[[ Data for review, beginning ]]

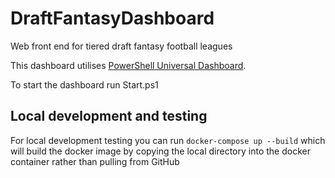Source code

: # DraftFantasyDashboard

Web front end for tiered draft fantasy football leagues

This dashboard utilises [PowerShell Universal Dashboard](https://universaldashboard.io/).

To start the dashboard run Start.ps1

## Local development and testing

For local development testing you can run `docker-compose up --build` which will build the docker image by copying the local directory into the docker container rather than pulling from GitHub
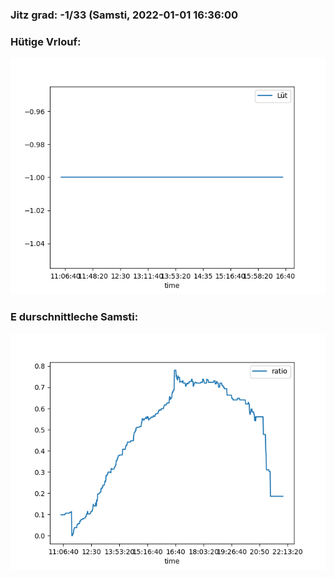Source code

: ### Jitz grad: -1/33 (Samsti, 2022-01-01 16:36:00

### Hütige Vrlouf:
![Graph](Today.png)

### E durschnittleche Samsti:
![Graph](Samsti.png)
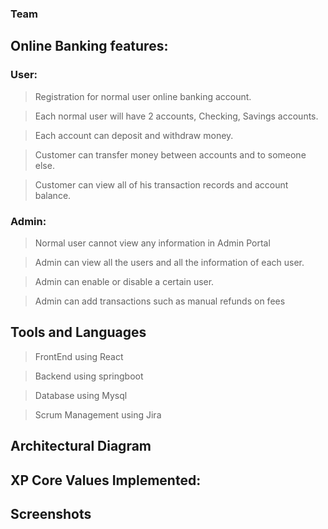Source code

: ### Team

## Online Banking features:

### User:

> Registration for normal user online banking account.

> Each normal user will have 2 accounts, Checking, Savings accounts.

> Each account can deposit and withdraw money.

> Customer can transfer money between accounts and to someone else.

> Customer can view all of his transaction records and account balance.


### Admin:

> Normal user cannot view any information in Admin Portal

> Admin can view all the users and all the information of each user.

> Admin can enable or disable a certain user.

> Admin can add transactions such as manual refunds on fees

## Tools and Languages

> FrontEnd using React

> Backend using springboot

> Database using Mysql

> Scrum Management using Jira

## Architectural Diagram

## XP Core Values Implemented:

## Screenshots

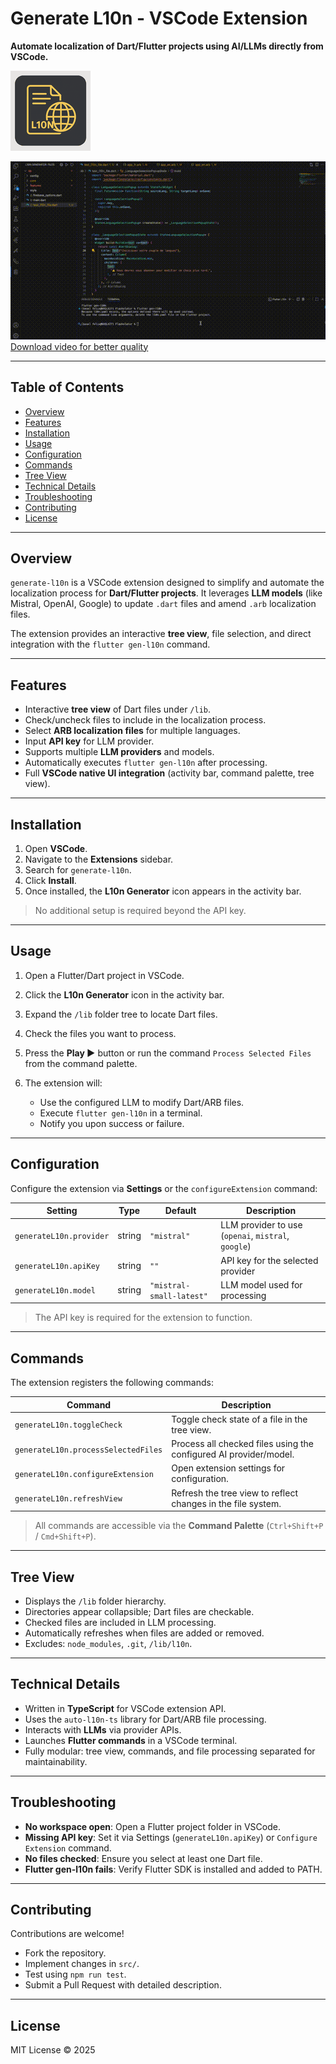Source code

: # Generate L10n - VSCode Extension

**Automate localization of Dart/Flutter projects using AI/LLMs directly from VSCode.**

![Extension Icon](resources/logo.png)

![Extension Demo](resources/demo.gif)
[Download video for better quality](resources/demo.mp4)

---

## Table of Contents

* [Overview](#overview)
* [Features](#features)
* [Installation](#installation)
* [Usage](#usage)
* [Configuration](#configuration)
* [Commands](#commands)
* [Tree View](#tree-view)
* [Technical Details](#technical-details)
* [Troubleshooting](#troubleshooting)
* [Contributing](#contributing)
* [License](#license)

---

## Overview

`generate-l10n` is a VSCode extension designed to simplify and automate the localization process for **Dart/Flutter projects**.
It leverages **LLM models** (like Mistral, OpenAI, Google) to update `.dart` files and amend `.arb` localization files.

The extension provides an interactive **tree view**, file selection, and direct integration with the `flutter gen-l10n` command.

---

## Features

* Interactive **tree view** of Dart files under `/lib`.
* Check/uncheck files to include in the localization process.
* Select **ARB localization files** for multiple languages.
* Input **API key** for LLM provider.
* Supports multiple **LLM providers** and models.
* Automatically executes `flutter gen-l10n` after processing.
* Full **VSCode native UI integration** (activity bar, command palette, tree view).

---

## Installation

1. Open **VSCode**.
2. Navigate to the **Extensions** sidebar.
3. Search for `generate-l10n`.
4. Click **Install**.
5. Once installed, the **L10n Generator** icon appears in the activity bar.

> No additional setup is required beyond the API key.

---

## Usage

1. Open a Flutter/Dart project in VSCode.
2. Click the **L10n Generator** icon in the activity bar.
3. Expand the `/lib` folder tree to locate Dart files.
4. Check the files you want to process.
5. Press the **Play ▶** button or run the command `Process Selected Files` from the command palette.
6. The extension will:

   * Use the configured LLM to modify Dart/ARB files.
   * Execute `flutter gen-l10n` in a terminal.
   * Notify you upon success or failure.

---

## Configuration

Configure the extension via **Settings** or the `configureExtension` command:

| Setting                 | Type   | Default                  | Description                                         |
| ----------------------- | ------ | ------------------------ | --------------------------------------------------- |
| `generateL10n.provider` | string | `"mistral"`              | LLM provider to use (`openai`, `mistral`, `google`) |
| `generateL10n.apiKey`   | string | `""`                     | API key for the selected provider                   |
| `generateL10n.model`    | string | `"mistral-small-latest"` | LLM model used for processing                       |

> The API key is required for the extension to function.

---

## Commands

The extension registers the following commands:

| Command                             | Description                                                       |
| ----------------------------------- | ----------------------------------------------------------------- |
| `generateL10n.toggleCheck`          | Toggle check state of a file in the tree view.                    |
| `generateL10n.processSelectedFiles` | Process all checked files using the configured AI provider/model. |
| `generateL10n.configureExtension`   | Open extension settings for configuration.                        |
| `generateL10n.refreshView`          | Refresh the tree view to reflect changes in the file system.      |

> All commands are accessible via the **Command Palette** (`Ctrl+Shift+P` / `Cmd+Shift+P`).

---

## Tree View

* Displays the `/lib` folder hierarchy.
* Directories appear collapsible; Dart files are checkable.
* Checked files are included in LLM processing.
* Automatically refreshes when files are added or removed.
* Excludes: `node_modules`, `.git`, `/lib/l10n`.

---

## Technical Details

* Written in **TypeScript** for VSCode extension API.
* Uses the `auto-l10n-ts` library for Dart/ARB file processing.
* Interacts with **LLMs** via provider APIs.
* Launches **Flutter commands** in a VSCode terminal.
* Fully modular: tree view, commands, and file processing separated for maintainability.

---

## Troubleshooting

* **No workspace open**: Open a Flutter project folder in VSCode.
* **Missing API key**: Set it via Settings (`generateL10n.apiKey`) or `Configure Extension` command.
* **No files checked**: Ensure you select at least one Dart file.
* **Flutter gen-l10n fails**: Verify Flutter SDK is installed and added to PATH.

---

## Contributing

Contributions are welcome!

* Fork the repository.
* Implement changes in `src/`.
* Test using `npm run test`.
* Submit a Pull Request with detailed description.

---

## License

MIT License © 2025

[[ Data for review, end ]]

= What you should do =
The whole listing should be retyped word for word; none of its pictures belong in the copy.

= Reply to the task =
Source code

: # DraftFantasyDashboard

Web front end for tiered draft fantasy football leagues

This dashboard utilises [PowerShell Universal Dashboard](https://universaldashboard.io/).

To start the dashboard run Start.ps1

## Local development and testing

For local development testing you can run `docker-compose up --build` which will build the docker image by copying the local directory into the docker container rather than pulling from GitHub
Source code

: ### Jitz grad: -1/33 (Samsti, 2022-01-01 16:36:00

### Hütige Vrlouf:
![Graph](Today.png)

### E durschnittleche Samsti:
![Graph](Samsti.png)
Source code

: ### Team

## Online Banking features:

### User:

> Registration for normal user online banking account.

> Each normal user will have 2 accounts, Checking, Savings accounts.

> Each account can deposit and withdraw money.

> Customer can transfer money between accounts and to someone else.

> Customer can view all of his transaction records and account balance.


### Admin:

> Normal user cannot view any information in Admin Portal

> Admin can view all the users and all the information of each user.

> Admin can enable or disable a certain user.

> Admin can add transactions such as manual refunds on fees

## Tools and Languages

> FrontEnd using React

> Backend using springboot

> Database using Mysql

> Scrum Management using Jira

## Architectural Diagram

## XP Core Values Implemented:

## Screenshots

Source code

: # Generate L10n - VSCode Extension

**Automate localization of Dart/Flutter projects using AI/LLMs directly from VSCode.**

![Extension Icon](resources/logo.png)

![Extension Demo](resources/demo.gif)
[Download video for better quality](resources/demo.mp4)

---

## Table of Contents

* [Overview](#overview)
* [Features](#features)
* [Installation](#installation)
* [Usage](#usage)
* [Configuration](#configuration)
* [Commands](#commands)
* [Tree View](#tree-view)
* [Technical Details](#technical-details)
* [Troubleshooting](#troubleshooting)
* [Contributing](#contributing)
* [License](#license)

---

## Overview

`generate-l10n` is a VSCode extension designed to simplify and automate the localization process for **Dart/Flutter projects**.
It leverages **LLM models** (like Mistral, OpenAI, Google) to update `.dart` files and amend `.arb` localization files.

The extension provides an interactive **tree view**, file selection, and direct integration with the `flutter gen-l10n` command.

---

## Features

* Interactive **tree view** of Dart files under `/lib`.
* Check/uncheck files to include in the localization process.
* Select **ARB localization files** for multiple languages.
* Input **API key** for LLM provider.
* Supports multiple **LLM providers** and models.
* Automatically executes `flutter gen-l10n` after processing.
* Full **VSCode native UI integration** (activity bar, command palette, tree view).

---

## Installation

1. Open **VSCode**.
2. Navigate to the **Extensions** sidebar.
3. Search for `generate-l10n`.
4. Click **Install**.
5. Once installed, the **L10n Generator** icon appears in the activity bar.

> No additional setup is required beyond the API key.

---

## Usage

1. Open a Flutter/Dart project in VSCode.
2. Click the **L10n Generator** icon in the activity bar.
3. Expand the `/lib` folder tree to locate Dart files.
4. Check the files you want to process.
5. Press the **Play ▶** button or run the command `Process Selected Files` from the command palette.
6. The extension will:

   * Use the configured LLM to modify Dart/ARB files.
   * Execute `flutter gen-l10n` in a terminal.
   * Notify you upon success or failure.

---

## Configuration

Configure the extension via **Settings** or the `configureExtension` command:

| Setting                 | Type   | Default                  | Description                                         |
| ----------------------- | ------ | ------------------------ | --------------------------------------------------- |
| `generateL10n.provider` | string | `"mistral"`              | LLM provider to use (`openai`, `mistral`, `google`) |
| `generateL10n.apiKey`   | string | `""`                     | API key for the selected provider                   |
| `generateL10n.model`    | string | `"mistral-small-latest"` | LLM model used for processing                       |

> The API key is required for the extension to function.

---

## Commands

The extension registers the following commands:

| Command                             | Description                                                       |
| ----------------------------------- | ----------------------------------------------------------------- |
| `generateL10n.toggleCheck`          | Toggle check state of a file in the tree view.                    |
| `generateL10n.processSelectedFiles` | Process all checked files using the configured AI provider/model. |
| `generateL10n.configureExtension`   | Open extension settings for configuration.                        |
| `generateL10n.refreshView`          | Refresh the tree view to reflect changes in the file system.      |

> All commands are accessible via the **Command Palette** (`Ctrl+Shift+P` / `Cmd+Shift+P`).

---

## Tree View

* Displays the `/lib` folder hierarchy.
* Directories appear collapsible; Dart files are checkable.
* Checked files are included in LLM processing.
* Automatically refreshes when files are added or removed.
* Excludes: `node_modules`, `.git`, `/lib/l10n`.

---

## Technical Details

* Written in **TypeScript** for VSCode extension API.
* Uses the `auto-l10n-ts` library for Dart/ARB file processing.
* Interacts with **LLMs** via provider APIs.
* Launches **Flutter commands** in a VSCode terminal.
* Fully modular: tree view, commands, and file processing separated for maintainability.

---

## Troubleshooting

* **No workspace open**: Open a Flutter project folder in VSCode.
* **Missing API key**: Set it via Settings (`generateL10n.apiKey`) or `Configure Extension` command.
* **No files checked**: Ensure you select at least one Dart file.
* **Flutter gen-l10n fails**: Verify Flutter SDK is installed and added to PATH.

---

## Contributing

Contributions are welcome!

* Fork the repository.
* Implement changes in `src/`.
* Test using `npm run test`.
* Submit a Pull Request with detailed description.

---

## License

MIT License © 2025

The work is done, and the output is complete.